▶ [Your objective] All that is wanted is an exact copy of the line containing "With no other" and the lines after it, through the end of the records.

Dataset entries
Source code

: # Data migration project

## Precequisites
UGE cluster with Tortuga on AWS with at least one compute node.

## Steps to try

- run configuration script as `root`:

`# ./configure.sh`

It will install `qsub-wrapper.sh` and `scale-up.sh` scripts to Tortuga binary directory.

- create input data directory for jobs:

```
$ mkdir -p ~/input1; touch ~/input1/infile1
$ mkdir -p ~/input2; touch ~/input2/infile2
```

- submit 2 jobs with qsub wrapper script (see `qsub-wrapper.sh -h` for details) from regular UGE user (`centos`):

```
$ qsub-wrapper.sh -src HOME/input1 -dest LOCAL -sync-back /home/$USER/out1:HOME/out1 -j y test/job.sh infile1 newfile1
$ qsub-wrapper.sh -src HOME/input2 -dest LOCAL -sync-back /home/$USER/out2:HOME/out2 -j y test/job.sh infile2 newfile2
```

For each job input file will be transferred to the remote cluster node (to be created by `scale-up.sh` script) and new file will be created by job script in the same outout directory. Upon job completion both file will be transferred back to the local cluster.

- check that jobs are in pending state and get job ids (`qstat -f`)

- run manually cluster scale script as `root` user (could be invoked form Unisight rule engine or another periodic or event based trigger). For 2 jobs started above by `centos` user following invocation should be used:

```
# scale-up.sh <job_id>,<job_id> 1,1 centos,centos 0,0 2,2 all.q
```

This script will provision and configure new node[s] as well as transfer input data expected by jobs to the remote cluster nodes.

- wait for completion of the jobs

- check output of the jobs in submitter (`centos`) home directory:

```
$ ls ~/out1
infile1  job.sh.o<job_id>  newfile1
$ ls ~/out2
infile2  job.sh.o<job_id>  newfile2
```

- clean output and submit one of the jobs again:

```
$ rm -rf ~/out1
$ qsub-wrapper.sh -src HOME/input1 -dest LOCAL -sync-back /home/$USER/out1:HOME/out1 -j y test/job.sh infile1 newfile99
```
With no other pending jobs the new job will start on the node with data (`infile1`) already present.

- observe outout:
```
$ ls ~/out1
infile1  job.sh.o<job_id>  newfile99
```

▶ [Task output]
With no other pending jobs the new job will start on the node with data (`infile1`) already present.

- observe outout:
```
$ ls ~/out1
infile1  job.sh.o<job_id>  newfile99
```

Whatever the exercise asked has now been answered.